Antara lain yang patut disorot ada di bab I. Jika benar temuan ahli geologi asal Belanda Jean Jacques Dozy bahwa konsentrat emas di pegunungan Ertsberg itu adalah 15 gram per ton, maka ketika Freeport Sulphur (pendahulu Freeport Indonesia) pada pasca kejatuhan Presiden Sukarno mendapat konsesi Kontrak Karya dari pemerintahan Presiden Suharto, maka perusahaan milik Dinasti Rockefeller itu sejatinya merupakan perusahaan tambang emas terbesar di dunia.
Lho, bukankah penghasil tambang emas terbesar di dunia adalah Afrika Selatan?

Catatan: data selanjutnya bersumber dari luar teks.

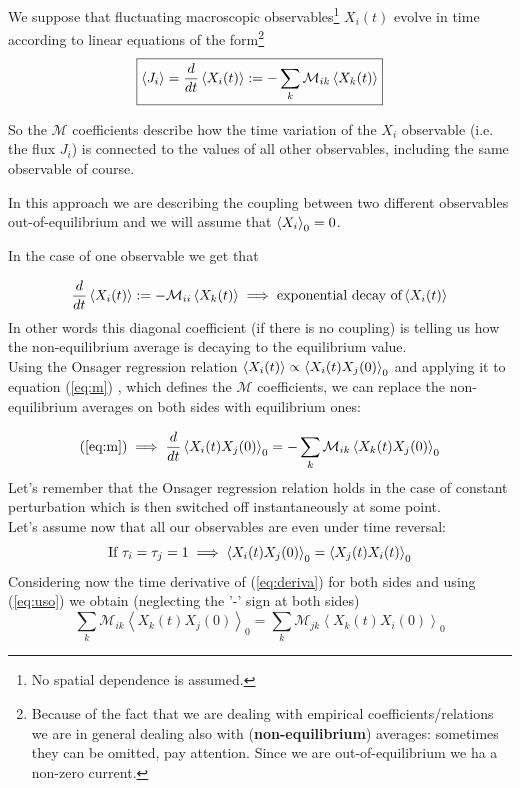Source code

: \documentclass[\main/main.tex]{subfiles}
\begin{document}
We suppose that fluctuating macroscopic observables\footnote{No spatial dependence is assumed.} $X_i(t)$ evolve in time according to linear equations of the form\footnote{Because of the fact that we are dealing with empirical coefficients/relations we are in general dealing also with (\textbf{non-equilibrium}) averages: sometimes they can be omitted, pay attention. Since we are out-of-equilibrium we ha a non-zero current.}
\begin{equation}
\boxed{\left\langle J_{i} \right\rangle=\frac{d}{d t} \left\langle X_{i}(t) \right\rangle:=-\sum_{k} \mathcal{M}_{i k} \left\langle X_{k}(t) \right\rangle}
\label{eq:m}
\end{equation}

So the $\mathcal{M}$ coefficients describe how the time variation of the $X_i$ observable (i.e. the flux $J_i$) is connected to the values of all other observables, including the same observable of course.

In this approach we are describing the coupling between two different observables out-of-equilibrium and we will assume that $\left\langle X_i \right\rangle_0=0$.

In the case of one observable we get that

\begin{equation}
    \frac{d}{d t} \left\langle X_{i}(t) \right\rangle:=-\mathcal{M}_{i i} \left\langle X_{k}(t)  \right\rangle\implies \text{exponential decay of} \left\langle X_i(t) \right\rangle
\end{equation}
In other words this diagonal coefficient (if there is no coupling) is telling us how the non-equilibrium average is decaying to the equilibrium value. \\

Using the Onsager regression relation $\left\langle X_i(t) \right\rangle \propto \left\langle X_i(t)X_j(0) \right\rangle_0$ and applying it to equation (\ref{eq:m}) , which defines the $\mathcal{M}$ coefficients, we can replace the non-equilibrium averages on both sides with equilibrium ones:

\begin{equation}
    (\ref{eq:m}) \implies
\frac{d}{d t}\left\langle X_{i}(t) X_{j}(0)\right\rangle_{0}=-\sum_{k} \mathcal{M}_{i k}\left\langle X_{k}(t) X_{j}(0)\right\rangle_0
\label{eq:uso}
\end{equation}
Let's remember that the Onsager regression relation holds in the case of constant perturbation which is then switched off instantaneously at some point. \\

Let's assume now that all our observables are even under time reversal:
\begin{equation}
    \text{If} \,\,\tau_i=\tau_j=1  \implies \left\langle X_i(t)X_j(0) \right\rangle_0=\left\langle X_j(t)X_i(t) \right\rangle_0
    \label{eq:deriva}
\end{equation}
Considering now the time derivative of (\ref{eq:deriva}) for both sides and using (\ref{eq:uso}) we obtain (neglecting the '-' sign at both sides)
\begin{equation}
\sum_{k} \mathcal{M}_{i k}\left\langle X_{k}(t) X_{j}(0)\right\rangle_{0}=\sum_{k} \mathcal{M}_{j k}\left\langle X_{k}(t) X_{i}(0)\right\rangle_{0}
\label{eq:altralabel}
\end{equation}
\end{document}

Kalau merujuk pada temuan Dozy pada 1936, ternyata tidak juga.
Sebab di Witwatersrand Afrika Selatan ternyata hanya menghasilkan konsentrat emas 7,5 gram per ton. Berarti, tambang emas di Papua dua kali lipat lebih besar daripada di Afrika Selatan.
Menurut saya kejahatan Freeport di sini adalah, bahwa temuan Dozy pada 1936 itu tetap dirahasiakan dan hanya jadi informasi ekslusif klan bisnis Rockefeller dan perusahaan Belanda yang berkongsi dengannya di Papua sejak 1920-an, melalui sebuah perusahaan kongsi yaitu Netherlands New Guinea Petroleum Company atau NNGPM.
Di permukaan terkesan ini korporasi milik Belanda sepenuhnya meski berkongsi dengan perusahaan Amerika. Namun temuan Poulgrain mengungkap bahwa NNGPM mayoritas kepemilikan saham 60 persen milik dinasti Rockefeller Standard Oil of California dan Standard Vacuum Oil (Stanvac). Sedangkan Belanda hanya memiliki 40 persen.